Background: Ophthalmic manifestations, like uveitis, might be one of the complications of spondyloarthritis. Many individuals experiencing acute uveitis are unaware that spondyloarthritis has already been present. The late diagnosis and treatment of uveitis can result in permanent vision impairment. This case report presents the diagnosis and management by a rheumatologist and ophthalmologist of a spondyloarthritis patient with complicated uveitis.

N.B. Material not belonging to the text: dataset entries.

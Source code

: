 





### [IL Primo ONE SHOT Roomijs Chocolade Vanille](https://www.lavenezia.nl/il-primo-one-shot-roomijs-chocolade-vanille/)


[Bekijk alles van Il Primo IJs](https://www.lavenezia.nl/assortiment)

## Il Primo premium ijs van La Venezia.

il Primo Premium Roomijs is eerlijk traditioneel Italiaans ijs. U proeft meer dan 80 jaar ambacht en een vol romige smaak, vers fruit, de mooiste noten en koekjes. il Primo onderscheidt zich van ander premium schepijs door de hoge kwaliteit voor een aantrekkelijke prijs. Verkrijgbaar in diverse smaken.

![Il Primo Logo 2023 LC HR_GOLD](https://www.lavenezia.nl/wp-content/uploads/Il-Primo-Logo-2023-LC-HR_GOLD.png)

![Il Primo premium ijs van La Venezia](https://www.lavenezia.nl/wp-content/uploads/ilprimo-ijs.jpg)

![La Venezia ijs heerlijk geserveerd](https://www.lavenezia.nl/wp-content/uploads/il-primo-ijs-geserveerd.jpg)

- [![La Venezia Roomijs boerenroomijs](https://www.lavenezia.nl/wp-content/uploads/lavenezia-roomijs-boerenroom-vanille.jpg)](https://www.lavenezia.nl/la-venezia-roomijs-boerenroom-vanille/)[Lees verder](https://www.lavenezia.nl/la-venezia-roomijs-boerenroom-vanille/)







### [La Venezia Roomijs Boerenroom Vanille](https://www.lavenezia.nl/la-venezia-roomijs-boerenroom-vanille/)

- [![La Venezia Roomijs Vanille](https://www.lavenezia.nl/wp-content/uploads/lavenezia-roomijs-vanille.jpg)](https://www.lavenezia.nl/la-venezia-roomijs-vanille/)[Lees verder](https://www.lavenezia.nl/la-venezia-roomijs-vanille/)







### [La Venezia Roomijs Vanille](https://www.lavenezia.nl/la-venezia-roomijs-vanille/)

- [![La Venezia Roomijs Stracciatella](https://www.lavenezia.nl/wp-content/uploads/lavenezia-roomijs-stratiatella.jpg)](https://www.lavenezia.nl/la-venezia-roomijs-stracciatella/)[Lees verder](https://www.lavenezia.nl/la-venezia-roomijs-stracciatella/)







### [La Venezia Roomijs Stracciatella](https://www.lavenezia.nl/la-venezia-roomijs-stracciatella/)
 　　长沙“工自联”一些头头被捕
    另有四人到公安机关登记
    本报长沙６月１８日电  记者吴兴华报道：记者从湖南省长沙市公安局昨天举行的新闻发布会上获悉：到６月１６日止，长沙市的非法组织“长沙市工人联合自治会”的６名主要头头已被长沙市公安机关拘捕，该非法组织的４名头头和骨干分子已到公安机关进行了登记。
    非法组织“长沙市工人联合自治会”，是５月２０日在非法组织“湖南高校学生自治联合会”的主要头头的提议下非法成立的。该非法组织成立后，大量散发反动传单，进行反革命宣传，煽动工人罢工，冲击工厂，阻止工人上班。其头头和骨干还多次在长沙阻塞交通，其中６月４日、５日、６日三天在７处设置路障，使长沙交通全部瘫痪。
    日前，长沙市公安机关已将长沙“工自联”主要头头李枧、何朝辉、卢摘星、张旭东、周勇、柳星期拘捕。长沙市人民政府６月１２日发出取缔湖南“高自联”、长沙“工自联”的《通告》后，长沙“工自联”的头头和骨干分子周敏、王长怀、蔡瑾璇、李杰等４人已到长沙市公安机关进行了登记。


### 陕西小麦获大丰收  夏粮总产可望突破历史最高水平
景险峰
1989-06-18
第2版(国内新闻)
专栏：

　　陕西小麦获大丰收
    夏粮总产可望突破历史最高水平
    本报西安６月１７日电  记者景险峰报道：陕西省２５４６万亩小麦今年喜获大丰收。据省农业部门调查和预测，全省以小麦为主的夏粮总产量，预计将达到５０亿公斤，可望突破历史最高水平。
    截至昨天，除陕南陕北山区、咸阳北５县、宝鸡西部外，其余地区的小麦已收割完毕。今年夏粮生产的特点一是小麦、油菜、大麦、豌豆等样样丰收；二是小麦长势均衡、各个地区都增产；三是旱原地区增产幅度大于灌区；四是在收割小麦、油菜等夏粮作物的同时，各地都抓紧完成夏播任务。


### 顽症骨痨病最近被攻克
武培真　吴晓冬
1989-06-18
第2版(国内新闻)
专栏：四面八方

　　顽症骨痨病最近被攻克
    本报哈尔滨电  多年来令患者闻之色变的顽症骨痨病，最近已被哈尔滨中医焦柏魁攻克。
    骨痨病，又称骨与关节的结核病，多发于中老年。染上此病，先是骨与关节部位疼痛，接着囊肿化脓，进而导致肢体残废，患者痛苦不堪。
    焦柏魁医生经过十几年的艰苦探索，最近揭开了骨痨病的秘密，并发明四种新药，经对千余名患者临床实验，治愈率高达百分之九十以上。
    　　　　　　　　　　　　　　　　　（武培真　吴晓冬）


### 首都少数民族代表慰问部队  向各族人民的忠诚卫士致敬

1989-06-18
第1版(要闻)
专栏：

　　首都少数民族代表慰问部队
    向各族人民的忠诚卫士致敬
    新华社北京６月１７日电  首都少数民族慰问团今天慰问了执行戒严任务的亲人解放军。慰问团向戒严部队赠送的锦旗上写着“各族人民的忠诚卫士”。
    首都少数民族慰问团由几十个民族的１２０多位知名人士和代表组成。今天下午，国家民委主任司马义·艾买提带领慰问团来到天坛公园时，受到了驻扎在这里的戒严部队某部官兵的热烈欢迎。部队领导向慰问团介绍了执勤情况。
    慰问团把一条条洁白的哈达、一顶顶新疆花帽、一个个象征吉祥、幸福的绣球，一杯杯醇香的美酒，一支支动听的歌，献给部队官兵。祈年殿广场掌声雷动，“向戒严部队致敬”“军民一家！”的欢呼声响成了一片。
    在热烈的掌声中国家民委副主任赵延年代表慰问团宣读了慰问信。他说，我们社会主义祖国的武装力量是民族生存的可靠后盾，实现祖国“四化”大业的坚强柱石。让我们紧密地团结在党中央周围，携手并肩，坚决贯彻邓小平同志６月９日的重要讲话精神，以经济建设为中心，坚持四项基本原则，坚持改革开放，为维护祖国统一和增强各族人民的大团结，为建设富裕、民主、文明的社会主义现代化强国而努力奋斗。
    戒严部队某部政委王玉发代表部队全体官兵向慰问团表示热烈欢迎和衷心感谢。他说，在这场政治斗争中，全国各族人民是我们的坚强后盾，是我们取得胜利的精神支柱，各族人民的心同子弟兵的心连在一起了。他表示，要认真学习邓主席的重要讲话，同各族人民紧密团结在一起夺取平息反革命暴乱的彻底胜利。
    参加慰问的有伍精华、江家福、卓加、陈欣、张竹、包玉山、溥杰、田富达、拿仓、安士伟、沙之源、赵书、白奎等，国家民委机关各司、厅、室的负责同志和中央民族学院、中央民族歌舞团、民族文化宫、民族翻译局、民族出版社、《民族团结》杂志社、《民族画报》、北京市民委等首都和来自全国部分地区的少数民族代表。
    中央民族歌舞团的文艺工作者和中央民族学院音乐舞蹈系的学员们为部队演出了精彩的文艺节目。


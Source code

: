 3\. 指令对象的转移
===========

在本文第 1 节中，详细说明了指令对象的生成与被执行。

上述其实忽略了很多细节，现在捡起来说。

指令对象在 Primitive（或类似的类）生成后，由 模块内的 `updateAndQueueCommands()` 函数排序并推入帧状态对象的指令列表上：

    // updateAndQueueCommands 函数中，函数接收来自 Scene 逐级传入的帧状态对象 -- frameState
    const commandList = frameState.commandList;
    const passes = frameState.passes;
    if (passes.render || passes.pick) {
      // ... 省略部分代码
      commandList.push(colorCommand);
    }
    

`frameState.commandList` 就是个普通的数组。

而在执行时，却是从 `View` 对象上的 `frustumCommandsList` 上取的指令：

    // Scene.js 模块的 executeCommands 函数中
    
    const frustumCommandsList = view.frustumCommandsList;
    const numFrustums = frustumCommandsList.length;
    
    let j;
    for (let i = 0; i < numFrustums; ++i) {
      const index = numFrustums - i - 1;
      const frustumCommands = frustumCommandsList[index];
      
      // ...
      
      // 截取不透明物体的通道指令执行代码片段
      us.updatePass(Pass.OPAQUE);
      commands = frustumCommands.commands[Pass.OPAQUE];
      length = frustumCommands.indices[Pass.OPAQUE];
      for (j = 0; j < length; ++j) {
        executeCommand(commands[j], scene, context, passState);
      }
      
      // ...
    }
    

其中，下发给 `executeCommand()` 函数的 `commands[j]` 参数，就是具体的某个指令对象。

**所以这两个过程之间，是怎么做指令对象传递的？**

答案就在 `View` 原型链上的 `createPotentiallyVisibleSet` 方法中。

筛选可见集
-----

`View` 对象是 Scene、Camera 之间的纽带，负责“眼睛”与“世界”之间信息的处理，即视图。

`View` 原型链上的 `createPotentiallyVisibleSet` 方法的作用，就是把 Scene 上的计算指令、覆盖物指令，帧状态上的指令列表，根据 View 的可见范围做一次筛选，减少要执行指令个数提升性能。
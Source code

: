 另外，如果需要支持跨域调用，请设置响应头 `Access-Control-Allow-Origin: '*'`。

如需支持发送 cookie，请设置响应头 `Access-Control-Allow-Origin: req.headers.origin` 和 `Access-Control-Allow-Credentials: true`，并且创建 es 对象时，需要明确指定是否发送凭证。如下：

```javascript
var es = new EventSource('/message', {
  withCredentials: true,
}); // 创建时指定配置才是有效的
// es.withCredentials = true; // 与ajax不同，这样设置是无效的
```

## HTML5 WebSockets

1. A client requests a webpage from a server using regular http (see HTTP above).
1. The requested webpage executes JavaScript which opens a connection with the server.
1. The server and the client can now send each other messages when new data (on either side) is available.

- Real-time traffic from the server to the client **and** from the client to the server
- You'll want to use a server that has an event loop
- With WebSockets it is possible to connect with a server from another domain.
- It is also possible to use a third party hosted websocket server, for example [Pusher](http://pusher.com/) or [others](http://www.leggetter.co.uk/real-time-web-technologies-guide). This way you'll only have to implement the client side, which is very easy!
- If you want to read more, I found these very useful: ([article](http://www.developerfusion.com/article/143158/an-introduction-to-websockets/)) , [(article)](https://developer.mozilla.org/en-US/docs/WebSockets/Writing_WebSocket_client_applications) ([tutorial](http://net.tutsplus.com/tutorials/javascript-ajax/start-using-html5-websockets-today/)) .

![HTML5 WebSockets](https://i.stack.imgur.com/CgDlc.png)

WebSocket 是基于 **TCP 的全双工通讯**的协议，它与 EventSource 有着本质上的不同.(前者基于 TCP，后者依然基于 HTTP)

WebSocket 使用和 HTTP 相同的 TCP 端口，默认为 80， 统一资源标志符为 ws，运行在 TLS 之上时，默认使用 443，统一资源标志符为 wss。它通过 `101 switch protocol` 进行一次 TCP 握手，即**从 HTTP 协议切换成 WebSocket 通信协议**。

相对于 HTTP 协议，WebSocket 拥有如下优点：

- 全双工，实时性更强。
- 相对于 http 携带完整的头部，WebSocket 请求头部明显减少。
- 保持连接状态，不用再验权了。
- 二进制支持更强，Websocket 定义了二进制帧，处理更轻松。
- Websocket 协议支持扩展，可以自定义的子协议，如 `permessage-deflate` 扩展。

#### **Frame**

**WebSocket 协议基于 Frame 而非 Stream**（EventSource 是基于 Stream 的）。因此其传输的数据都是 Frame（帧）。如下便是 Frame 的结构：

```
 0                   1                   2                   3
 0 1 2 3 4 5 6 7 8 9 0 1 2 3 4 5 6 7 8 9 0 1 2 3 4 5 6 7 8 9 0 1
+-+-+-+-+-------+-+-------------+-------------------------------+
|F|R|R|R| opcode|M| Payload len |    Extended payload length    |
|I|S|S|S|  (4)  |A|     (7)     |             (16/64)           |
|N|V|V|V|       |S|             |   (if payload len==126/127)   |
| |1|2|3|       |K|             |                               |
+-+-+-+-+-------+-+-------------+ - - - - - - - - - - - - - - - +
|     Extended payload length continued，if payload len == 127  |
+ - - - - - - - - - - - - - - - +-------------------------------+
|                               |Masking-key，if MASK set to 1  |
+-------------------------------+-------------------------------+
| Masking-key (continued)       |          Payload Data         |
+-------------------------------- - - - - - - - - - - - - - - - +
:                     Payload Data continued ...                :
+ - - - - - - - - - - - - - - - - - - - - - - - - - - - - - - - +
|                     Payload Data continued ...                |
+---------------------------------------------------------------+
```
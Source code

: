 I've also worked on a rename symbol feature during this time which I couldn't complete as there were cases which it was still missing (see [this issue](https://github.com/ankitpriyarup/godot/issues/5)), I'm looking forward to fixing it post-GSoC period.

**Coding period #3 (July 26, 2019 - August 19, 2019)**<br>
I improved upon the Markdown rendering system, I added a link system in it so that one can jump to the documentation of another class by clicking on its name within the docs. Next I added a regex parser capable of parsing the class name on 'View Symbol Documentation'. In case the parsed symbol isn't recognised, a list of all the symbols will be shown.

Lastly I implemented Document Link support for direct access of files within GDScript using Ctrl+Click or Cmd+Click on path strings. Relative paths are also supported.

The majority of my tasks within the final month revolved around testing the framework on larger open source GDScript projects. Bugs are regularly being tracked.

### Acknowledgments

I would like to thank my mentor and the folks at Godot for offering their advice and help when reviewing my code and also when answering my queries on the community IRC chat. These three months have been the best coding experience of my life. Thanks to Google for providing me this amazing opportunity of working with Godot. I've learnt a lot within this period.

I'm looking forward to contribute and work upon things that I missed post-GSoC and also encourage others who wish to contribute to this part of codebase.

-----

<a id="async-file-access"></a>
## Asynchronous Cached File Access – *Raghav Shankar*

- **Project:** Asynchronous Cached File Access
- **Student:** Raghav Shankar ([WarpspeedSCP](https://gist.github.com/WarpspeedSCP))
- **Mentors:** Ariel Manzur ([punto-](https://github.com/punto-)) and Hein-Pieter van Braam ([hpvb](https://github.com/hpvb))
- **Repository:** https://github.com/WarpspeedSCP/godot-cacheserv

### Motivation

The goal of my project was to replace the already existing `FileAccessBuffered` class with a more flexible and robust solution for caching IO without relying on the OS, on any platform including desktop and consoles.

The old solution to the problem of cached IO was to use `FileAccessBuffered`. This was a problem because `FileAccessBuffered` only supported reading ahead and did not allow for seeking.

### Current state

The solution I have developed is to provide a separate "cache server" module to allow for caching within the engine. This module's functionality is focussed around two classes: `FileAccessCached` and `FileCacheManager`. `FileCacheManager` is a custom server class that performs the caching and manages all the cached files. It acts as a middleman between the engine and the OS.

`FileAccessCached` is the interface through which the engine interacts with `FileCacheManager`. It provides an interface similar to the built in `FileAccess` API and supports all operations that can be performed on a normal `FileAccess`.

Case: On October 27, 2021, a 42-year-old male patient came to the rheumatology outpatient clinic of Dr. Soetomo General Hospital, Surabaya, Indonesia with intermittent low back pain for the past fourteen years, which worsened in the last eight months. The pain was accompanied by morning stiffness for about an hour after getting-up every day, gradually relieved by stretching. The lumbosacral x-ray revealed bilateral sacroiliitis. The patient also came to the ophthalmology outpatient clinic with sudden left eye pain and gradually blurred vision for the past two years. He was diagnosed with spondyloarthritis with bilateral uveitis, secondary glaucoma, and secondary cataract on both eyes. He was given methotrexate, sulfasalazine, sodium diclofenac, topical timolol 0.5%, topical atropine, acetazolamide, and methylprednisolone. The low back pain and impaired vision were improved after three months of treatment.
Conclusion: Uveitis should be suspected as a relatively common complication of spondyloarthritis. Early diagnosis and treatment of this uveitis might prevent permanent damage.